GRANT INSERT ON financials.revenue TO auditor;

Notice how granular this is? You don’t just grant “access”; you grant a specific action. This is a feature, not a bug. It lets you be surgical. Now, what if you regret that INSERT grant? Maybe the auditors got a bit too enthusiastic. You REVOKE it.

REVOKE INSERT ON financials.revenue FROM auditor;

The FROM keyword here is a bit of a grammatical oddity, but it’s what the database expects. Just go with it.

PUBLIC: The Permission Blast Radius

Here’s where things get spicy, and where most beginners accidentally create a gaping security hole. There’s a special “role” in most SQL databases called PUBLIC. It’s not a role you create; it’s built-in. And every single user in the system is a member of it. Always.

Grant a privilege to PUBLIC, and you’ve given it to every user, present and future. This is almost never what you actually want for your important tables.

-- DO NOT RUN THIS UNLESS YOU ENJOY CHAOS
GRANT ALL ON financials.revenue TO PUBLIC;

I’m not kidding. This is the equivalent of installing a revolving door on a bank vault. Use PUBLIC with extreme caution, typically only for things like granting CONNECT to a database or USAGE on a general-purpose schema. Your revenue table is not a general-purpose object.

WITH GRANT OPTION: Creating Delegates (and Problems)

Sometimes, you want a user to be able to grant their permissions to others. This is the WITH GRANT OPTION clause. It’s powerful and incredibly dangerous in the wrong hands.

GRANT SELECT ON financials.revenue TO senior_auditor WITH GRANT OPTION;

Now, the user senior_auditor can not only select from the table, but they can also run GRANT SELECT ON financials.revenue TO their_buddy;. You’ve created a delegation chain. The huge catch? If you REVOKE the privilege from senior_auditor, the privilege for their_buddy might stay intact depending on your database. This behavior can be counterintuitive and is a classic “wait, why do they still have access?!” moment. The standard SQL behavior is a mess here, and most databases have their own quirks. My advice? Use this option sparingly, and only if you fully trust the grantee to manage permissions correctly. Prefer having a centralized, automated process for privilege management instead of letting it proliferate organically.

Best Practices and the Gotchas

  1. Grant to Roles, Not Users: This is non-negotiable for any system bigger than a hello-world app. You grant privileges to a role (auditor, app_user, reporting_ro) and then assign users to that role. Want to give a new user all the permissions they need? One GRANT statement. Want to change what all auditors can do? Change the grants on the auditor role once, not for fifty individual users.
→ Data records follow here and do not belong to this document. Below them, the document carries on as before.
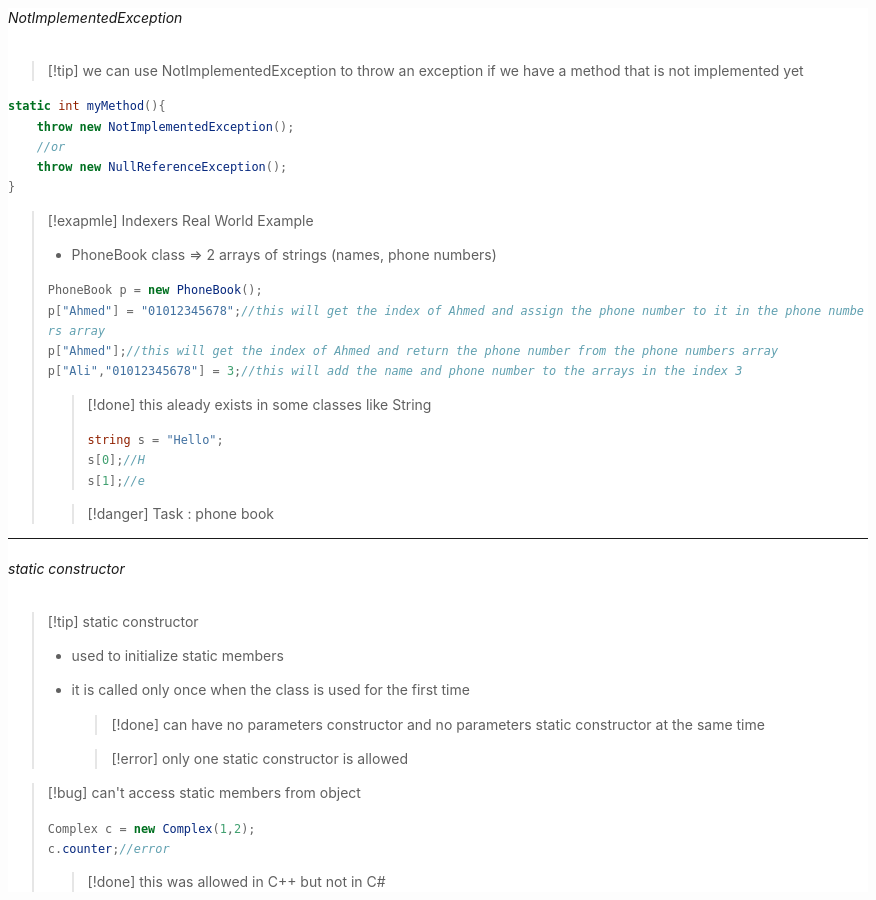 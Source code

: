 ###### NotImplementedException

> [!tip] we can use NotImplementedException to throw an exception if we have a method that is not implemented yet

```cs
static int myMethod(){
    throw new NotImplementedException();
    //or
    throw new NullReferenceException();
}
```

> [!exapmle] Indexers Real World Example
>
> - PhoneBook class => 2 arrays of strings (names, phone numbers)
>
> ```cs
> PhoneBook p = new PhoneBook();
> p["Ahmed"] = "01012345678";//this will get the index of Ahmed and assign the phone number to it in the phone numbers array
> p["Ahmed"];//this will get the index of Ahmed and return the phone number from the phone numbers array
> p["Ali","01012345678"] = 3;//this will add the name and phone number to the arrays in the index 3
> ```
>
> > [!done] this aleady exists in some classes like String
> >
> > ```cs
> > string s = "Hello";
> > s[0];//H
> > s[1];//e
> > ```
>
> > [!danger] Task : phone book

---

###### static constructor

> [!tip] static constructor
>
> - used to initialize static members
> - it is called only once when the class is used for the first time
>
>   > [!done] can have no parameters constructor and no parameters static constructor at the same time
>
>   > [!error] only one static constructor is allowed

> [!bug] can't access static members from object
>
> ```cs
> Complex c = new Complex(1,2);
> c.counter;//error
> ```
>
> > [!done] this was allowed in C++ but not in C#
  2. REVOKE is Granular Too: If you grant SELECT, INSERT and then REVOKE INSERT, the SELECT remains. REVOKE is not a “remove all” command. To nuke all privileges a role has on an object, you can use a catch-all REVOKE ALL PRIVILEGES ON table_name FROM role_name;.

  3. The Schema Trap: Permissions on a table don’t imply permissions on its schema. A user might have SELECT on your table, but if they don’t have USAGE on the schema that contains the table, they’ll get a “permission denied for schema” error. It’s a common foot-gun. Always remember to grant both:

    GRANT USAGE ON SCHEMA financials TO auditor;
    GRANT SELECT ON financials.revenue TO auditor;
    
  4. Inspect What You’ve Done: You will forget what you’ve granted to whom. Use your system’s privilege catalog views to check your work. In PostgreSQL, it’s information_schema.table_privileges. In MySQL, it’s SHOW GRANTS FOR user_name;. Not checking these is like giving out keys without labeling them. Eventually, you’ll have no idea who can open which door.